Succinct strictly convex greedy drawing of 3-connected plane graphs

Abstract

Geometric routing by using virtual locations is an elegant way for solving network routing problems. Greedy routing, where a message is simply forwarded to a neighbor that is closer to the destination, is a simple form of geometric routing. A greedy drawing of a graph G is a drawing of G for which the greedy routing works. Papadimitriou and Ratajczak conjectured that every 3-connected plane graph has a greedy drawing on the R2 plane (Papadimitriou and Ratajczak, 2005 [9]).
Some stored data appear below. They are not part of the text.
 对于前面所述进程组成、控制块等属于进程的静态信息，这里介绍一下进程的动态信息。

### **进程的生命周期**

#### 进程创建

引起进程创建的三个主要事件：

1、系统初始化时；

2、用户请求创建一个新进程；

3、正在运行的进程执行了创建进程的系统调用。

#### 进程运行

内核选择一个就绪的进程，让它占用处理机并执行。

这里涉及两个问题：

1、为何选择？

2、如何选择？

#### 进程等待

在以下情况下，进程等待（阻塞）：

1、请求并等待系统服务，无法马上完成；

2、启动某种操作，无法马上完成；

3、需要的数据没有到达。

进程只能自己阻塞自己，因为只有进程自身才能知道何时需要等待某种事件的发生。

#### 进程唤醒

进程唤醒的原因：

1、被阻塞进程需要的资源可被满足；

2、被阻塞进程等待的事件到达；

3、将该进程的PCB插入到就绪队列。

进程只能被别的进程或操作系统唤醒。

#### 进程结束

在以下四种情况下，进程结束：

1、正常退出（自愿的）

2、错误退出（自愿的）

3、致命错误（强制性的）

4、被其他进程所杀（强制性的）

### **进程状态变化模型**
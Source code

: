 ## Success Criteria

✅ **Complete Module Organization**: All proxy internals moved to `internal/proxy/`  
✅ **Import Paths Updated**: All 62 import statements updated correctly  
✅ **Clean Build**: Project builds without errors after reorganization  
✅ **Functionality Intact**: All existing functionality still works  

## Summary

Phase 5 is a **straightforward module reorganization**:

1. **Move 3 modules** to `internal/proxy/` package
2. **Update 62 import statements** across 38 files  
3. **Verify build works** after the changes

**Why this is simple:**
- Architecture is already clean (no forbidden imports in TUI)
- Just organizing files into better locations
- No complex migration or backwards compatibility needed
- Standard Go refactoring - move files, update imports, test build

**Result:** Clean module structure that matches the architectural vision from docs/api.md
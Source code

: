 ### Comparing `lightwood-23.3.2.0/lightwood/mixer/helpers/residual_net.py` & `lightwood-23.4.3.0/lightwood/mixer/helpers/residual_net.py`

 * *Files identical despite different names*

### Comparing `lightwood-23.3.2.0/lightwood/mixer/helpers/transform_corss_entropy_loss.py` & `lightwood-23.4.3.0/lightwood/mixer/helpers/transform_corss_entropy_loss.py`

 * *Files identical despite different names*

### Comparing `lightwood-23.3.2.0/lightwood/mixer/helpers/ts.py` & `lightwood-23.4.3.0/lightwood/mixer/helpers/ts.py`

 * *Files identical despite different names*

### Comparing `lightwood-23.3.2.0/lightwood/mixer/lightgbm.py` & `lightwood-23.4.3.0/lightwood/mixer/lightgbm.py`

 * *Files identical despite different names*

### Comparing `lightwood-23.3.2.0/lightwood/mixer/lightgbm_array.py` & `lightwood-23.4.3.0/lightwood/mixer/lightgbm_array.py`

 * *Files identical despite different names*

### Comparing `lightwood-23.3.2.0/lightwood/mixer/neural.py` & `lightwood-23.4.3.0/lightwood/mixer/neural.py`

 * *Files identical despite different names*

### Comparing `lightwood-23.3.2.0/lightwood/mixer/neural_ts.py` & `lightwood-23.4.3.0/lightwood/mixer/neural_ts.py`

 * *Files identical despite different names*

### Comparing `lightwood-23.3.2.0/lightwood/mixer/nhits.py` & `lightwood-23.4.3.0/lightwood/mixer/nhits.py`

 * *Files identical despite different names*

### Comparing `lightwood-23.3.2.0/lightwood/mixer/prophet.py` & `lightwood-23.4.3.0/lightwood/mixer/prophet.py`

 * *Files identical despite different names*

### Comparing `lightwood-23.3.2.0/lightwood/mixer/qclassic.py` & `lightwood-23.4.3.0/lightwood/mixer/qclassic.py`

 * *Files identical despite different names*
Leighton and Moitra settled this conjecture positively in Leighton and Moitra (2010) [8]. A similar result was obtained by Angelini et al. (2010) [2]. However, their drawings have two major drawbacks: (1) their drawings are not necessarily planar; and (2) Ω(nlogn) bits are needed to represent each coordinate of their drawings, which is too large for routing algorithms for certain networks. Recently, He and Zhang [7] showed that every triangulated plane graph has a succinct (using O(logn) bit coordinates) greedy drawing on the R2 plane with respect to a metric function based on Schnyder realizers. However, their method does not work for 3-connected plane graphs.In this paper, we show that every 3-connected plane graph has a drawing on the R2 plane that is succinct, planar, strictly convex, and is greedy with respect to a metric function based on parameters derived from Schnyder woods.